Why Not Caring Isn’t Option for Coronavirus

Why Not Caring Isn’t Option for Coronavirus

Michael O’Connell, Editorial Editor

In his recent State of the Union address, President Trump spoke about American coordination with the Chinese to help combat coronavirus. It was reassuring to see a President, often characterized as an isolationist and science skeptic, addressing an international science issue–especially when Americans only seem to treat coronavirus like a Hollywood boogeyman, rather than the international threat that it actually is. In part, the public’s response to coronavirus is not their fault; nevertheless, the swaths of misinformation and the spirit of indifference must be strongly combatted.

Certain misconceptions about the recent outbreak of coronavirus have not been appropriately addressed–either by the press or world health officials. First and most importantly, the public should understand that coronavirus refers to a group of viruses science has been familiar with since the 1960’s. The strain of coronavirus attributed to the recent outbreak in China is the seventh discovered to affect humans. Testing indicates the newly discovered strain is similar to those already traced and extensively researched; it is 79% genetically identical to the SARS strain connected to a highly publicized and controversial outbreak in Asia in 2003.  

Speculative reporting about the virus’s origin has also been problematic and questionable in its scientific authority. The nativist inclinations of many western media sources have been quick to latch onto a “wet market” in Wuhan, China, as the ground zero for this virus.  The idea that the standards of cleanliness in Chinese food facilities are so much worse than in America is unsupported: the Chinese food supply has been largely successful at supplying hundreds of millions of people with reliable, safe sustenance. There have also been significant cases in individuals not connected to these markets, signaling a still unidentified origin.  By and large, it is irrational to fear coronavirus, especially when the enormousness of the resources working to eradicate it are considered, but there is an important distinction to be made between fearing the virus and having a blithe disregard for it.

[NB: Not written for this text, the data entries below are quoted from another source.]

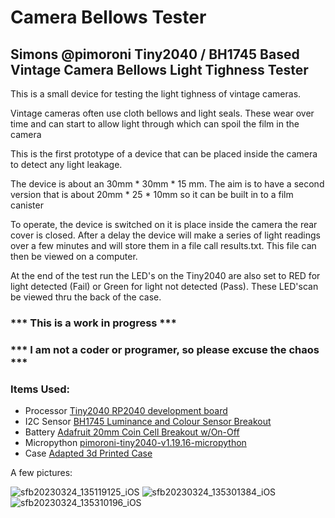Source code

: # Camera Bellows Tester

## Simons @pimoroni Tiny2040 / BH1745 Based Vintage Camera Bellows Light Tighness Tester

This is a small device for testing the light tighness of vintage cameras.

Vintage cameras often use cloth bellows and light seals. These wear over time and can start to allow light through which can spoil the film in the camera

This is the first prototype of a device that can be placed inside the camera to detect any light leakage. 

The device is about an 30mm * 30mm * 15 mm. The aim is to have a second version that is about 20mm * 25 * 10mm so it can be built in to a film canister

To operate, the device is switched on it is place inside the camera the rear cover is closed. After a delay the device will make a series of light readings over a few minutes and will store them in a file call results.txt. This file can then be viewed on a computer.

At the end of the test run the LED's on the Tiny2040 are also set to RED for light detected (Fail) or Green for light not detected (Pass). These LED'scan be viewed thru the back of the case.

### *** This is a work in progress ***

### *** I am not a coder or programer, so please excuse the chaos ***

### Items Used:

- Processor   [Tiny2040 RP2040 development board](https://shop.pimoroni.com/products/tiny-2040?variant=39560012234835)
- I2C Sensor  [BH1745 Luminance and Colour Sensor Breakout](https://shop.pimoroni.com/products/bh1745-luminance-and-colour-sensor-breakout)
- Battery     [Adafruit 20mm Coin Cell Breakout w/On-Off](https://shop.pimoroni.com/products/adafruit-20mm-coin-cell-breakout-w-on-off-switch-cr2032?variant=821160901)
- Micropython [pimoroni-tiny2040-v1.19.16-micropython](https://github.com/pimoroni/pimoroni-pico/releases/download/v1.19.17/pimoroni-tiny2040-v1.19.17-micropython.uf2)
- Case        [Adapted 3d Printed Case ](https://www.printables.com/model/166430-case-for-adafruit-qt-py-rp2040-and-seeed-xiao-rp20)

A few pictures:

![sfb20230324_135119125_iOS](https://user-images.githubusercontent.com/122044826/227643167-04a63aa0-db60-46e2-8a91-41ccb641a7ea.jpg)
![sfb20230324_135301384_iOS](https://user-images.githubusercontent.com/122044826/227643170-cc44c6c6-4bff-41bc-ab28-e98cc89ba21e.jpg)
![sfb20230324_135310196_iOS](https://user-images.githubusercontent.com/122044826/227643171-db75a86b-7d8e-4d85-8a21-47e790c1387a.jpg)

Unfortunately, the contemporary interconnectedness of the world practically guarantees coronavirus will spread, especially within the United States, which shares an especially close trade and tourism relationship with China. The Center for Disease Control (CDC) warns that as long as no vaccine exists for coronavirus, people need to be vigilant in their adherence to simple preventative measures: handwashing and avoiding excessive touching of the eyes, nose, and mouth.  

The responsibility, nor the ability to actually stop coronavirus, is not lodged alone with TSA agents, nor government-contracted doctors, but actually with the at-risk population. History doesn’t reflect on pandemics like the Spanish Flu of 1918, nor the infamous Black Death of the 14th century, by condemning the obsolete, hazardous practices of period doctors. Instead, the glaring inconsistencies in public hygiene standards are the obvious sources for accelerated transmission. I’m not the first person to make this conclusion, but it is nonetheless valid: it is as tragically unfortunate, as it is predictable that coronavirus has managed to incite the base attitudes of Americans toward Chinese–instead of getting people to wash their darn hands.

As much as the American public truly relishes in its right to petition, and is fast to criticize the happenings in Washington, the government does still reflect the public’s attitude—or lack thereof—in many ways. Politicians are only able to score points with their coronavirus platitudes because the public is—at least for now—hyper-responsive to the viral crisis.  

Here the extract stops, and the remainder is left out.